Report each line of the records below that holds the word "customers".

════════

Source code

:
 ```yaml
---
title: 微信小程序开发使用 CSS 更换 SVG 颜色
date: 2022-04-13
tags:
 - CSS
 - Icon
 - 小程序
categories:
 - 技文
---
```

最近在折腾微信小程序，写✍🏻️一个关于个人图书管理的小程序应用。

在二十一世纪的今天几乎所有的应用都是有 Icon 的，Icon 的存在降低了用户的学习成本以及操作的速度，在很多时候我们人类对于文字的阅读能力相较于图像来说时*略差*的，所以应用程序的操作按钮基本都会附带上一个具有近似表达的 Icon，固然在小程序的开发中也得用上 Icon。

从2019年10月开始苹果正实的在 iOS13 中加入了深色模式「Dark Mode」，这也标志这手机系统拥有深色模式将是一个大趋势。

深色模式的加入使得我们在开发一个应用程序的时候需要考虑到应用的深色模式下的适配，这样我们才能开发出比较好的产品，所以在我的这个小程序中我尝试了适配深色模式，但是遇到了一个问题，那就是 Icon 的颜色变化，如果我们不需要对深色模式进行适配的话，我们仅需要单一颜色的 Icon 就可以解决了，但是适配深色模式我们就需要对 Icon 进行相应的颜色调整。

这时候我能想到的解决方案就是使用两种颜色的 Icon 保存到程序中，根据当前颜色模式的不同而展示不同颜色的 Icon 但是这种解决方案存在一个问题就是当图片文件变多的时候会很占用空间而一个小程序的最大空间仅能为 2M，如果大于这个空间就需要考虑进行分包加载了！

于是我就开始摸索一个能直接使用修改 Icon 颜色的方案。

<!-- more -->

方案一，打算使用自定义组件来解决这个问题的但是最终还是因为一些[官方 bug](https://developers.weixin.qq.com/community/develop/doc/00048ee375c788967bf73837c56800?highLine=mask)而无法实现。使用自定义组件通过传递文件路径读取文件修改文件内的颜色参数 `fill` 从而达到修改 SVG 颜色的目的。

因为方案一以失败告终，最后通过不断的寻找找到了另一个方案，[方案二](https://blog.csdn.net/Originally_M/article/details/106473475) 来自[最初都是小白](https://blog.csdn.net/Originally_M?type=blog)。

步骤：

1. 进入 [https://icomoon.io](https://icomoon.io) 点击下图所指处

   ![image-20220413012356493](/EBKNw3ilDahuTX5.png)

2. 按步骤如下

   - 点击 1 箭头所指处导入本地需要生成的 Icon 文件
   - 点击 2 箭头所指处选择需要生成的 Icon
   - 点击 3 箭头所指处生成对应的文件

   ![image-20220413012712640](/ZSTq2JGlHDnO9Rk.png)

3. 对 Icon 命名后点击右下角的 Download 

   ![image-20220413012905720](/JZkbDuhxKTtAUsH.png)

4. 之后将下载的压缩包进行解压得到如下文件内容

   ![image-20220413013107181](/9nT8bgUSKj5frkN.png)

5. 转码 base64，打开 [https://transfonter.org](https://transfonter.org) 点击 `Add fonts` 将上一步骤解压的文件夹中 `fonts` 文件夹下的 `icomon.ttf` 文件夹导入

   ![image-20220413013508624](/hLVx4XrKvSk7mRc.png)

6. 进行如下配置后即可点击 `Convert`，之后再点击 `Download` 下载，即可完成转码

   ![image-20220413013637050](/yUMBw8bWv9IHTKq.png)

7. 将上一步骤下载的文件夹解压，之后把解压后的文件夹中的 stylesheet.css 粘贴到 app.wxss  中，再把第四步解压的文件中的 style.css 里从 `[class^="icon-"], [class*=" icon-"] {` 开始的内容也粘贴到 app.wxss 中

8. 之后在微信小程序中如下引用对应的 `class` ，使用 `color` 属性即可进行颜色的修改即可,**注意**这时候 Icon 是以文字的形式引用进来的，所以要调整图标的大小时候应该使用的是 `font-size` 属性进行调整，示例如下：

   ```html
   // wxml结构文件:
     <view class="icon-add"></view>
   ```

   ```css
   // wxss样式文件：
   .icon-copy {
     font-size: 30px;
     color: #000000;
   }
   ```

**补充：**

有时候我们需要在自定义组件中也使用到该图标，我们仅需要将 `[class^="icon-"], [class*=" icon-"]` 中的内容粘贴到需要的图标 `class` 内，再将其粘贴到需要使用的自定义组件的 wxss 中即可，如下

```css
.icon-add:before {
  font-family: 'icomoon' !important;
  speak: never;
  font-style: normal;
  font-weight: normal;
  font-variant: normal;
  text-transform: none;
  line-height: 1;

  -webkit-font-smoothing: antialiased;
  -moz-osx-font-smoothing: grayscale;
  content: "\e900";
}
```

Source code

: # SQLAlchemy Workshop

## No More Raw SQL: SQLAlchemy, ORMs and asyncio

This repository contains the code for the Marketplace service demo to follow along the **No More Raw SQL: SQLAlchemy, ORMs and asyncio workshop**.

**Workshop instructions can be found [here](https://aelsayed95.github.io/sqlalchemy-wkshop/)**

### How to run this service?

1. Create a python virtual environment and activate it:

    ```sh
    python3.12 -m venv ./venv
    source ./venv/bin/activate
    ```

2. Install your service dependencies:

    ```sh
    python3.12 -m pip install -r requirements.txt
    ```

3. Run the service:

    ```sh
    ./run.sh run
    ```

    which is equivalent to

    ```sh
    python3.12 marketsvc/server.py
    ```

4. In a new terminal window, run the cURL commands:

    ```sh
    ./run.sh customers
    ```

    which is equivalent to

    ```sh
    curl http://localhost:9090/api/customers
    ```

════════

## Result of this exercise
    ./run.sh customers
    curl http://localhost:9090/api/customers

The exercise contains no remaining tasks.